Written on the t-Shirt, stuck into the chain link fence surrounding the Alfred P. Murrah Federal Building site in Oklahoma City, July, 1997: "Chase Smith had a shirt just like this one. One day at the day care center, where I was his teacher "93" - he said "Miss Terry, we are dressed alike!" We both were wearing dark lime shirts, black pants and black tennis shoes. I haven't been able to wear this shirt or known what to do with it until today at 2 p.m. I knew it belongs here with all the memories and feeling of EVERYONE. June 2, 1997."
This was one of those weeks which may be bound by the weight of human history to just be rotten. These past seven days represent the collective anniversaries of Hitler's birthday, the shootings at Columbine (1999), the massacre at Waco (1993), the response at Oklahoma City (1995), and now, the shooting spree at Virginia Tech.
That's a lot of bodies, and I haven't even talked about the deadliest week in Iraq in a long time. They had like 20 Virginia Tech's since last Sunday. It's all so numbing.

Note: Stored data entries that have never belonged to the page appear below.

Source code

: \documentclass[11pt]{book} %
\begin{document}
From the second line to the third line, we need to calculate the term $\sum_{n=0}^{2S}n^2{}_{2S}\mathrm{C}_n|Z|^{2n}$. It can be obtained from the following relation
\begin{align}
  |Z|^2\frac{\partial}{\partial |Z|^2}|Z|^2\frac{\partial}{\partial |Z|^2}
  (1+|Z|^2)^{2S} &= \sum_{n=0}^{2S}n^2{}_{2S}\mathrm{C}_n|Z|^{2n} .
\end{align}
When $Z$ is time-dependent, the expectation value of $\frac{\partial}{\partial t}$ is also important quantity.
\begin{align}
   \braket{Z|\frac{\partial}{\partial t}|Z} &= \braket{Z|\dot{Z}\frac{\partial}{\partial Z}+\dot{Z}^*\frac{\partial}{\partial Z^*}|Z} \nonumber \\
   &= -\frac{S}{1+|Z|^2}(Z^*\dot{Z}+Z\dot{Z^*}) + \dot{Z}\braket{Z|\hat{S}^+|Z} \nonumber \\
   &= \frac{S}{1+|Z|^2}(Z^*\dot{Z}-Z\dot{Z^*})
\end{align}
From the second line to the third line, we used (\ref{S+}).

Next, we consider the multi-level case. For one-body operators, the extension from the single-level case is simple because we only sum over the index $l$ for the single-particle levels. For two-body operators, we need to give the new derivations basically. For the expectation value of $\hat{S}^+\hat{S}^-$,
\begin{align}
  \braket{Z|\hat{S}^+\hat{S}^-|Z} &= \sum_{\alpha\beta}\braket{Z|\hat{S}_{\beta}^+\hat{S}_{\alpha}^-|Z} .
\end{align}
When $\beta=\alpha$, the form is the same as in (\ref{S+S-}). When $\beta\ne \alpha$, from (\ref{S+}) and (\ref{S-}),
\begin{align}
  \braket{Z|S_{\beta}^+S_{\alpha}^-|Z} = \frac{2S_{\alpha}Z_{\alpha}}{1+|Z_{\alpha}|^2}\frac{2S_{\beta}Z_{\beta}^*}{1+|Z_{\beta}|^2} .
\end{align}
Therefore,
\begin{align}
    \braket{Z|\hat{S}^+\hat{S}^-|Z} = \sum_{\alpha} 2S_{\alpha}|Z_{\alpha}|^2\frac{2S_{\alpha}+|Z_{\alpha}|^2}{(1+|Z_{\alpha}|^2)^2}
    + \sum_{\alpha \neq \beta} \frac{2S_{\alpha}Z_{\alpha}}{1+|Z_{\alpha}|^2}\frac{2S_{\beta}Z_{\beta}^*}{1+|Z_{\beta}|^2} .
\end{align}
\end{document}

Perhaps its just the media cycle that makes this week seem more brutal than any other of the 52. But now we have another reason to dread its passage.
What is it about these last seven days as part of the annual cycle that lend themselves to this bleeding piece of earth? Anthony in Shakespeare's Julius Caeser bids us that we should not be "meek and gentle with these butchers!"
This week, I found myself thinking about the dead, from a moment in Oklahoma City I had in the summer of 1997. My dad and sister and I drove cross country, back to Connecticut from San Francisco, and we had an opportunity to visit the spot of the Alfred P. Murrah Federal Building.